▶ [Excerpted data]:

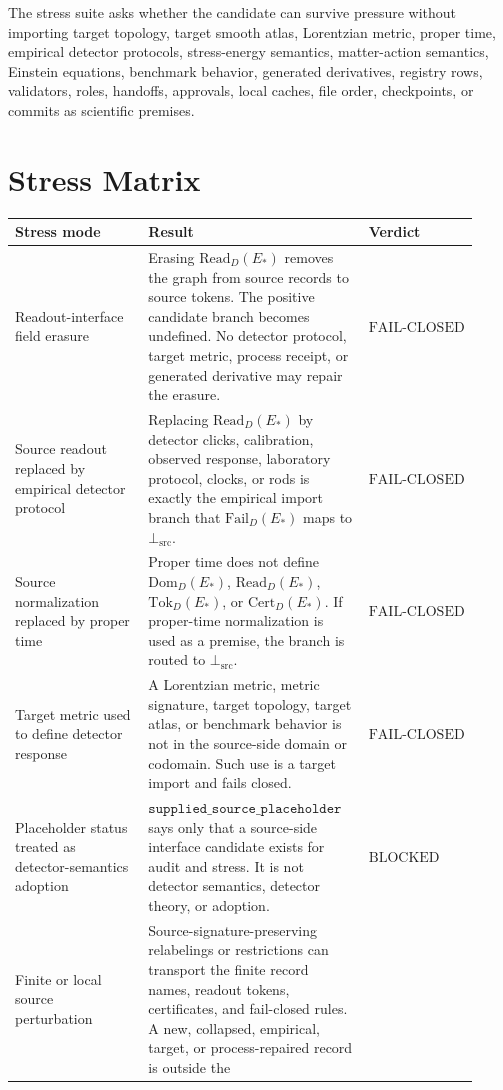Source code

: \documentclass[11pt]{article}
\newcommand{\DomD}{\mathrm{Dom}_{D}(E_{\ast})}
\newcommand{\ReadD}{\mathrm{Read}_{D}(E_{\ast})}
\newcommand{\TokD}{\mathrm{Tok}_{D}(E_{\ast})}
\newcommand{\CertD}{\mathrm{Cert}_{D}(E_{\ast})}
\newcommand{\FailD}{\mathrm{Fail}_{D}(E_{\ast})}
\newcommand{\BottomSrc}{\bot_{\mathrm{src}}}
\newcommand{\FailClosed}{\mathrm{FAIL}\mbox{-}\mathrm{CLOSED}}
\newcommand{\Blocked}{\mathrm{BLOCKED}}
\begin{document}
The stress suite asks whether the candidate can survive pressure without
importing target topology, target smooth atlas, Lorentzian metric, proper
time, empirical detector protocols, stress-energy semantics, matter-action
semantics, Einstein equations, benchmark behavior, generated derivatives,
registry rows, validators, roles, handoffs, approvals, local caches, file
order, checkpoints, or commits as scientific premises.

\section{Stress Matrix}

\begin{longtable}{p{0.30\linewidth}p{0.48\linewidth}p{0.14\linewidth}}
\toprule
Stress mode & Result & Verdict \\
\midrule
Readout-interface field erasure &
Erasing \(\ReadD\) removes the graph from source records to source tokens.
The positive candidate branch becomes undefined. No detector protocol,
target metric, process receipt, or generated derivative may repair the
erasure. & \(\FailClosed\) \\
Source readout replaced by empirical detector protocol &
Replacing \(\ReadD\) by detector clicks, calibration, observed response,
laboratory protocol, clocks, or rods is exactly the empirical import branch
that \(\FailD\) maps to \(\BottomSrc\). & \(\FailClosed\) \\
Source normalization replaced by proper time &
Proper time does not define \(\DomD\), \(\ReadD\), \(\TokD\), or \(\CertD\).
If proper-time normalization is used as a premise, the branch is routed to
\(\BottomSrc\). & \(\FailClosed\) \\
Target metric used to define detector response &
A Lorentzian metric, metric signature, target topology, target atlas, or
benchmark behavior is not in the source-side domain or codomain. Such use is
a target import and fails closed. & \(\FailClosed\) \\
Placeholder status treated as detector-semantics adoption &
\(\texttt{supplied\_source\_placeholder}\) says only that a source-side
interface candidate exists for audit and stress. It is not detector
semantics, detector theory, or adoption. & \(\Blocked\) \\
Finite or local source perturbation &
Source-signature-preserving relabelings or restrictions can transport the
finite record names, readout tokens, certificates, and fail-closed rules. A
new, collapsed, empirical, target, or process-repaired record is outside the

\end{longtable}
\end{document}
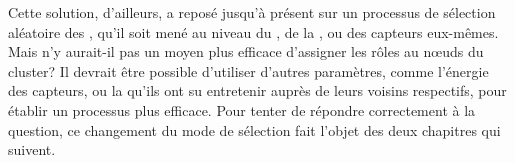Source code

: Cette solution, d'ailleurs, a reposé jusqu'à présent sur un processus de sélection aléatoire des \cns, qu'il soit mené au niveau du \ch, de la \sdb, ou des capteurs eux-mêmes.
Mais n'y aurait-il pas un moyen plus efficace d'assigner les rôles au nœuds du cluster?
Il devrait être possible d'utiliser d'autres paramètres, comme l'énergie des capteurs, ou la \reput qu'ils ont su entretenir auprès de leurs voisins respectifs, pour établir un processus plus efficace.
Pour tenter de répondre correctement à la question, ce changement du mode de sélection fait l'objet des deux chapitres qui suivent.
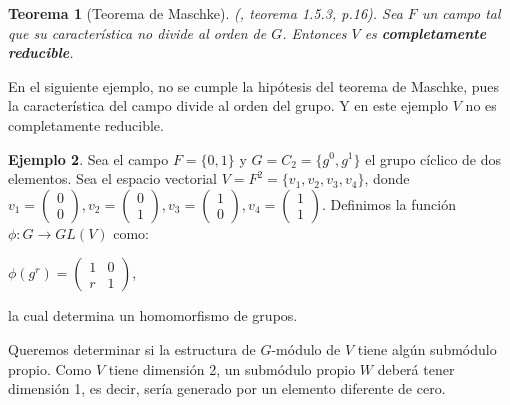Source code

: \documentclass[12pt]{book}
\newtheorem{theorem}{Teorema}[section]
\theoremstyle{definition}
\newtheorem{example}[theorem]{Ejemplo}
\newcounter{in}
\newcounter{ini}
\begin{document}
\begin{theorem}[Teorema de Maschke]{\normalfont
    (\cite{sagan2001symmetric}, teorema 1.5.3, p.16)}. 
  \label{maschke}
  Sea $F$ un campo tal que su característica no
  divide al orden de $G$. %
  Entonces $V$ es \textbf{completamente reducible}.
\end{theorem}
En el siguiente ejemplo, no se cumple la hipótesis del teorema de
Maschke, pues la característica del campo divide al orden del
grupo. Y en este ejemplo $V$ no es completamente reducible.
\begin{example}
  \label{ej-no-reducibilidad}
  Sea el campo $F=\{0,1\}$ y $G=C_{2}=\{g^{0},g^{1}\}$ el grupo
  cíclico de dos elementos. Sea el espacio vectorial
  $V=F^{2}=\{v_{1},v_{2},v_{3},v_{4}\}$, donde  
  $v_{1}=
  \begin{pmatrix}
    0\\
    0  
  \end{pmatrix},
  v_{2}=
  \begin{pmatrix}
    0\\
    1  
  \end{pmatrix},
  v_{3}=
  \begin{pmatrix}
    1\\
    0  
  \end{pmatrix},
  v_{4}=
  \begin{pmatrix}
    1\\
    1  
  \end{pmatrix}.
  $
  Definimos la función $\phi:G\rightarrow GL(V)$ como:
  \begin{center}
    $\phi(g^{r})=
    \begin{pmatrix}
      1 & 0 \\
      r & 1 
    \end{pmatrix}$,
  \end{center}
  la cual determina un homomorfismo de grupos.

Queremos determinar si la estructura de $G$-módulo de $V$ tiene algún submódulo propio. Como $V$
tiene dimensión 2, un submódulo propio $W$ deberá tener dimensión 1,
es decir, sería generado por un elemento diferente de cero.



\end{example}
\end{document}
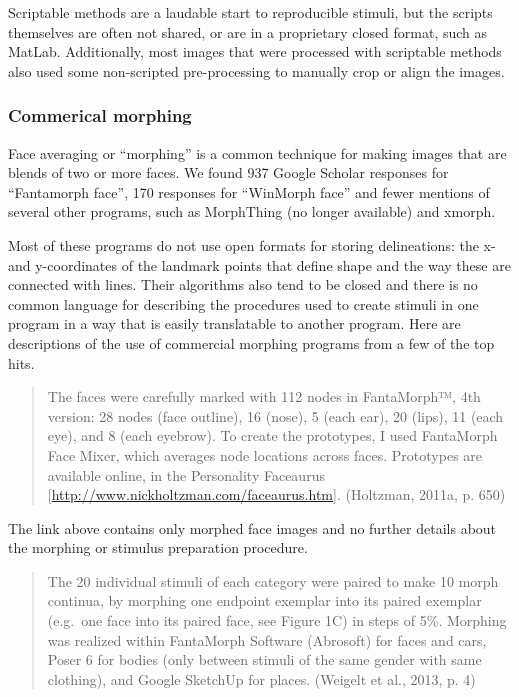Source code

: \documentclass[
  man,floatsintext]{apa6}
\begin{document}
Scriptable methods are a laudable start to reproducible stimuli, but the scripts themselves are often not shared, or are in a proprietary closed format, such as MatLab. Additionally, most images that were processed with scriptable methods also used some non-scripted pre-processing to manually crop or align the images.

\hypertarget{commerical-morphing}{%
\subsubsection{Commerical morphing}\label{commerical-morphing}}

Face averaging or ``morphing'' is a common technique for making images that are blends of two or more faces. We found 937 Google Scholar responses for ``Fantamorph face'', 170 responses for ``WinMorph face'' and fewer mentions of several other programs, such as MorphThing (no longer available) and xmorph.

Most of these programs do not use open formats for storing delineations: the x- and y-coordinates of the landmark points that define shape and the way these are connected with lines. Their algorithms also tend to be closed and there is no common language for describing the procedures used to create stimuli in one program in a way that is easily translatable to another program. Here are descriptions of the use of commercial morphing programs from a few of the top hits.

\begin{quote}
The faces were carefully marked with 112 nodes in FantaMorph™, 4th version: 28 nodes (face outline), 16 (nose), 5 (each ear), 20 (lips), 11 (each eye), and 8 (each eyebrow). To create the prototypes, I used FantaMorph Face Mixer, which averages node locations across faces. Prototypes are available online, in the Personality Faceaurus {[}\url{http://www.nickholtzman.com/faceaurus.htm}{]}. (Holtzman, 2011a, p. 650)
\end{quote}

The link above contains only morphed face images and no further details about the morphing or stimulus preparation procedure.

\begin{quote}
The 20 individual stimuli of each category were paired to make 10 morph continua, by morphing one endpoint exemplar into its paired exemplar (e.g.~one face into its paired face, see Figure 1C) in steps of 5\%. Morphing was realized within FantaMorph Software (Abrosoft) for faces and cars, Poser 6 for bodies (only between stimuli of the same gender with same clothing), and Google SketchUp for places. (Weigelt et al., 2013, p. 4)
\end{quote}
\end{document}
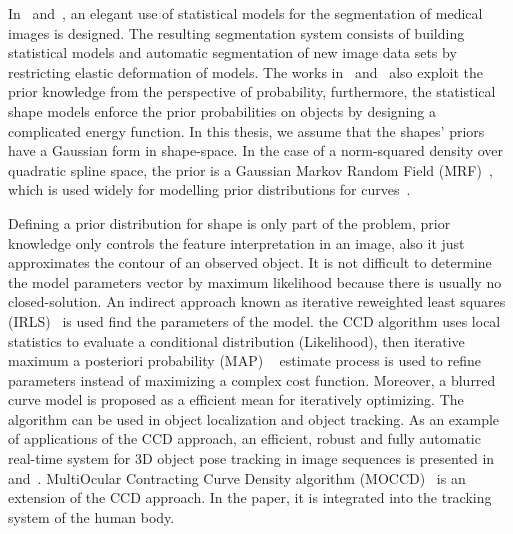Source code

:In~\cite{kelemen1999three} and~\cite{kelemen1999elastic}, an elegant
use of statistical models for the segmentation of medical images is
designed.  The resulting segmentation system consists of building
statistical models and automatic segmentation of new image data
sets by restricting elastic deformation of models.  The works
in~\cite{sclaroff2001deformable} and~\cite{liu1999deformable} also
exploit the prior knowledge from the perspective of probability,
furthermore, the statistical shape models enforce the prior
probabilities on objects by designing a complicated energy function.  In this thesis, we assume that the shapes' priors have a Gaussian form in
shape-space. In the case of a norm-squared density over  quadratic spline space,
the prior is a Gaussian Markov Random Field
(MRF)~\cite{blake1998active}, which is used widely  for modelling
prior distributions for curves~\cite{storvik1994bayesian}.

Defining a prior distribution for shape is only part of the
problem, prior knowledge only controls the feature interpretation in an
image, also it just approximates the contour of an observed object. It
is not difficult to determine the model parameters vector by maximum
likelihood because there is usually no closed-solution. An indirect
approach known as iterative reweighted least squares
(IRLS)~\cite{bishop2006pattern} is used find the parameters of the model.
the CCD  algorithm uses local statistics to evaluate a conditional distribution
(Likelihood), then iterative maximum a posteriori probability (MAP)
~\cite{sorenson1980parameter} estimate process is used to refine
parameters instead of maximizing a complex cost function. 
Moreover, a blurred curve model is proposed as a efficient mean for iteratively optimizing. The algorithm
can be used in object localization and object tracking. As an example
of applications of the CCD approach, an efficient, robust and fully
automatic real-time system for 3D object pose tracking in
image sequences is presented in~\cite{panin2006fully}
and~\cite{panin2006efficient}. MultiOcular Contracting Curve Density
algorithm (MOCCD)~\cite{hahn2007tracking} is an extension of the CCD
approach. In the paper, it is integrated into the tracking system of
the human body.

▶ [Task]: Could you copy out every line in the listing where the word "FailD" appears?

▶ [Response to this exercise]:
\newcommand{\FailD}{\mathrm{Fail}_{D}(E_{\ast})}
that \(\FailD\) maps to \(\BottomSrc\). & \(\FailClosed\) \\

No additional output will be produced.